There are lots of rules in microanalysis. In the sort that
I practice, elemental and isotopic in-situ mass spectrometry, most of these are
more what you’d call guidelines than actual “rules.” But there is one rule that
is not so malleable; the first rule. And that is this:
Don’t run out of atoms.
Figure 1. The protagonist in this figure has insufficient iron atoms for his proposed procedure.
In ordinary life, we think of atoms a something so
gobsmackingly small that they are essentially innumerable in any visible object
(like a rock). And for things you can
pick up and throw at crows, that is generally correct. In fact, even for things that need a handlens
or a low power optical microscope to see, there are still a lot of atoms there.
But the combination of small scales
(particularly nanoscales), low concentration of trace elements, and high
required analytical precisions can all multiply rather quickly to leave one
atomically short handed. Fortunately,
atom counting is fairly straight forward.
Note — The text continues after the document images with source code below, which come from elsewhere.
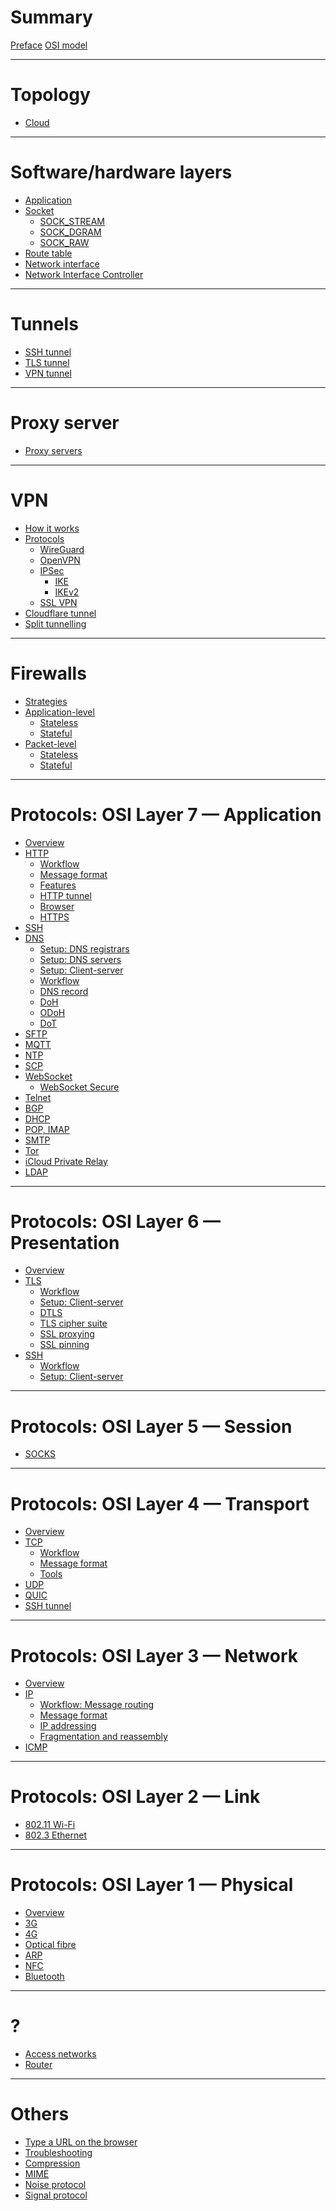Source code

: # Summary

[Preface](./preface.md)
[OSI model](./osi-model.md)

---

# Topology

- [Cloud](./cloud-topology.md)

---

# Software/hardware layers

- [Application]()
- [Socket](./software-hardware-layers/socket.md)
  - [SOCK_STREAM](./software-hardware-layers/socket/sock-stream.md)
  - [SOCK_DGRAM](./software-hardware-layers/socket/sock-dgram.md)
  - [SOCK_RAW](./software-hardware-layers/socket/sock-raw.md)
- [Route table](./software-hardware-layers/route-table.md)
- [Network interface](./software-hardware-layers/network-interface.md)
- [Network Interface Controller](./software-hardware-layers/network-interface-controller.md)

---

# Tunnels

- [SSH tunnel](./tunnels/ssh-tunnel.md)
- [TLS tunnel](./tunnels/tls-tunnel.md)
- [VPN tunnel](./tunnels/vpn-tunnel.md)

---

# Proxy server

- [Proxy servers](./proxy-servers/index.md)

---

# VPN

- [How it works](./vpn/index.md)
- [Protocols]()
  - [WireGuard](./vpn/wireguard.md)
  - [OpenVPN](./vpn/openvpn.md)
  - [IPSec](./vpn/ipsec.md)
    - [IKE]()
    - [IKEv2](./vpn/ikev2.md)
  - [SSL VPN]()
- [Cloudflare tunnel]()
- [Split tunnelling](./vpn/split-tunnelling.md)

---

# Firewalls

- [Strategies](./firewall/strategies.md)
- [Application-level]()
  - [Stateless]()
  - [Stateful]()
- [Packet-level]()
  - [Stateless]()
  - [Stateful]()

---

# Protocols: OSI Layer 7 — Application

- [Overview](./osi-layer-7/index.md)
- [HTTP](./osi-layer-7/http.md) 
  - [Workflow]()
  - [Message format](./osi-layer-7/http/message-format.md)
  - [Features](./osi-layer-7/http/features.md)
  - [HTTP tunnel](./osi-layer-7/http/tunnel.md)
  - [Browser](./osi-layer-7/http/browser.md)
  - [HTTPS](./osi-layer-7/https.md)
- [SSH](./osi-layer-7/ssh.md)
- [DNS](./osi-layer-7/dns/index.md)
  - [Setup: DNS registrars]()
  - [Setup: DNS servers]()
  - [Setup: Client-server]()
  - [Workflow]()
  - [DNS record](./osi-layer-7/dns/dns-record.md)
  - [DoH](./osi-layer-7/dns/doh.md)
  - [ODoH](./osi-layer-7/dns/odoh.md)
  - [DoT]()
- [SFTP](./osi-layer-7/sftp.md)
- [MQTT]()
- [NTP]()
- [SCP]()
- [WebSocket](./osi-layer-7/websocket.md)
  - [WebSocket Secure](./osi-layer-7/websocket-secure.md)
- [Telnet](./osi-layer-7/telnet.md)
- [BGP](./osi-layer-7/bgp.md)
- [DHCP](./osi-layer-7/dhcp.md)
- [POP, IMAP](./osi-layer-7/pop-imap.md)
- [SMTP](./osi-layer-7/smtp.md)
- [Tor](./osi-layer-7/tor.md)
- [iCloud Private Relay](./osi-layer-7/icloud-private-relay.md)
- [LDAP]()

---

# Protocols: OSI Layer 6 — Presentation

- [Overview](./osi-layer-6/overview.md)
- [TLS](./osi-layer-6/tls/index.md)
  - [Workflow](./osi-layer-6/tls/workflow.md)
  - [Setup: Client-server](./osi-layer-6/tls/setup.md)
  - [DTLS](./osi-layer-6/tls/dtls.md)
  - [TLS cipher suite](./osi-layer-6/tls/cipher-suite.md)
  - [SSL proxying](./osi-layer-6/tls/ssl-proxying.md)
  - [SSL pinning](./osi-layer-6/tls/ssl-pinning.md)
- [SSH](./osi-layer-6/ssh/index.md)
  - [Workflow](./osi-layer-6/ssh/workflow.md)
  - [Setup: Client-server](./osi-layer-6/ssh/setup.md)

---

# Protocols: OSI Layer 5 — Session

- [SOCKS](./osi-layer-5/socks/index.md)

---

# Protocols: OSI Layer 4 — Transport

- [Overview](./osi-layer-4/transport-layer.md)
- [TCP](./osi-layer-4/tcp.md)
  - [Workflow](./osi-layer-4/tcp/3-way-handshake.md)
  - [Message format](./osi-layer-4/tcp/message-format.md)
  - [Tools](./osi-layer-4/tcp/inspect.md)
- [UDP](./osi-layer-4/udp.md)
- [QUIC](./osi-layer-4/quic.md)
- [SSH tunnel](./osi-layer-4/ssh/ssh-tunnel.md)

---

# Protocols: OSI Layer 3 — Network

- [Overview](./osi-layer-3/network-layer.md)
- [IP](./osi-layer-3/ipv4.md)
  - [Workflow: Message routing](./osi-layer-3/ip/routing.md)
  - [Message format](./osi-layer-3/ip/ip-packet.md)
  - [IP addressing](./osi-layer-3/ip/ip-addresses.md)
  - [Fragmentation and reassembly](./osi-layer-3/ip/fragmentation-and-reassembly.md)
- [ICMP](./osi-layer-3/icmp.md)

---

# Protocols: OSI Layer 2 — Link

- [802.11 Wi-Fi]()
- [802.3 Ethernet]()

---

# Protocols: OSI Layer 1 — Physical

- [Overview](./osi-layer-1/index.md)
- [3G]()
- [4G]()
- [Optical fibre]()
- [ARP](./osi-layer-1/arp.md)
- [NFC]()
- [Bluetooth]()

---

# ?

- [Access networks](./access-networks.md)
- [Router](./osi-layer-3/router.md)

---

# Others

- [Type a URL on the browser](./others/what-happens.md)
- [Troubleshooting](./others/troubleshooting.md)
- [Compression]()
- [MIME]()
- [Noise protocol](./others/noise-protocol.md)
- [Signal protocol](./others/signal-protocol.md)
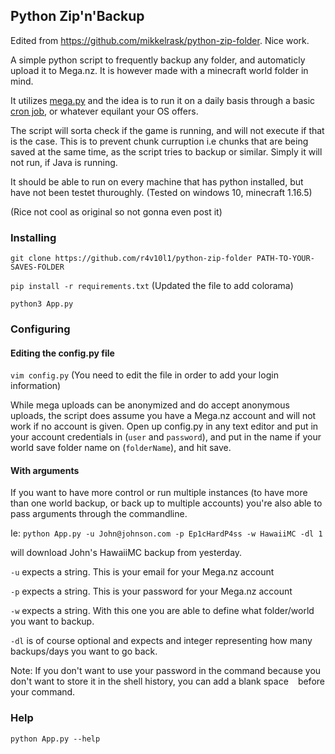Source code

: ## Python Zip'n'Backup

Edited from https://github.com/mikkelrask/python-zip-folder. Nice work.

A simple python script to frequently backup any folder, and automaticly upload it to Mega.nz. It is however made with a minecraft world folder in mind.

It utilizes [mega.py](https://pypi.org/project/mega.py/ "mega.py on PyPi.org") and the idea is to run it on a daily basis through a basic [cron job](https://en.wikipedia.org/wiki/Cron "Cron on Wiki"), or whatever equilant your OS offers.

The script will sorta check if the game is running, and will not execute if that is the case. This is to prevent chunk curruption i.e chunks that are being saved at the same time, as the script tries to backup or similar. Simply it will not run, if Java is running.

It should be able to run on every machine that has python installed, but have not been testet thuroughly. (Tested on windows 10, minecraft 1.16.5)

(Rice not cool as original so not gonna even post it)

### Installing

`git clone https://github.com/r4v10l1/python-zip-folder PATH-TO-YOUR-SAVES-FOLDER`

`pip install -r requirements.txt` (Updated the file to add colorama)

`python3 App.py`

### Configuring

#### Editing the config.py file

`vim config.py` (You need to edit the file in order to add your login information)

While mega uploads can be anonymized and do accept anonymous uploads, the script does assume you have a Mega.nz account and will not work if no account is given. Open up config.py in any text editor and put in your account credentials in (`user` and `password`), and put in the name if your world save folder name on (`folderName`), and hit save.

#### With arguments

If you want to have more control or run multiple instances (to have more than one world backup, or back up to multiple accounts) you're also able to pass arguments through the commandline.

Ie:
`python App.py -u John@johnson.com -p Ep1cHardP4ss -w HawaiiMC -dl 1`

will download John's HawaiiMC backup from yesterday.

`-u` expects a string. This is your email for your Mega.nz account

`-p` expects a string. This is your password for your Mega.nz account

`-w` expects a string. With this one you are able to define what folder/world you want to backup.

`-dl` is of course optional and expects and integer representing how many backups/days you want to go back.

Note: If you don't want to use your password in the command because you don't want to store it in the shell history, you can add a blank space ` `  before your command.

### Help

`python App.py --help`
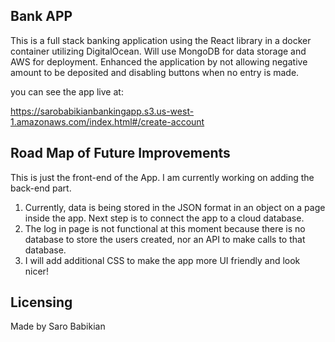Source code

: ## Bank APP
This is a full stack banking application using the React library in a docker container utilizing DigitalOcean. 
Will use MongoDB for data storage and AWS for deployment. 
Enhanced the application by not allowing negative amount to be deposited and disabling buttons when no entry is made.

you can see the app live at: 

https://sarobabikianbankingapp.s3.us-west-1.amazonaws.com/index.html#/create-account

## Road Map of Future Improvements
This is just the front-end of the App. I am currently working on adding the back-end part.
1. Currently, data is being stored in the JSON format in an object on a page inside the app. Next step is to connect the app to a cloud database. 
2. The log in page is not functional at this moment because there is no database to store the users created, nor an API to make calls to that database.
3. I will add additional CSS to make the app more UI friendly and look nicer!

## Licensing 
Made by Saro Babikian
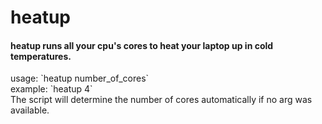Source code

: # heatup
#### heatup runs all your cpu's cores to heat your laptop up in cold temperatures.</br>
</hr>
usage: `heatup number_of_cores` </br>
example: `heatup 4`</br>
The script will determine the number of cores automatically if no arg was available.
How many atoms do you have?
A good ballpark number of atoms in crystalline solids is 100
atoms per cubic nanometer. For the
mineral zircon (the Mick Jagger of mineralogical microanalysis), the actual
number is about 92. It is higher in
densely packed phases like corundum (119), and lower in loosely packed ones
like sanidine (72). Of course, the great thing about cubic nanometers is that
you get one BILLION of them per cubic micron. So a smallish SHRIMP spot (e.g. 15x10x1µm, or
111 µm3) would have about 1013 atoms in it, while a large
(160x160x50µm, or 1 million µm3) laser ICPMS spot would have 1017
atoms.
These are heaps of atoms.
How many atoms could we possibly need?
For isotopic ratios, the abundance of the least abundant
isotope must be multiplied by the chemical abundance of the element of interest
in the sample. And finally, the detection efficiency of the analytical
equipment must be considered.
So, the atoms you have are:
~100 x # of cubic nanometers
The atoms you need are: 1/ (required precision^2 * lowest
isotopic abundance x volumetric concentration * detection efficiency)
Detection efficiency cam be further broken down into useful
yield * dwell time.
Some examples:
A small (100µm3) SHRIMP spot for 3 permil 207Pb/206Pb
ratios in a 1.5 billion year old zircon with 50ppm (atomic) 206Pb.
You need:
1/ (0.003^2 (precision) * 0.1 (207Pb/206Pb
ratio) * 0.00005 (206Pb
concentration) * 0.02 (Pb useful yield) * 0.15 (dwell time on 207Pb)
= 7.4E12
You have:
100 (atom/nm3) * 109 (nm3 per µm3)
* 100 (analytical volume- see above) = 1E13
So there are enough atoms, but only barely. All of a sudden,
ten trillion atoms seems rather stingy instead of extravagant.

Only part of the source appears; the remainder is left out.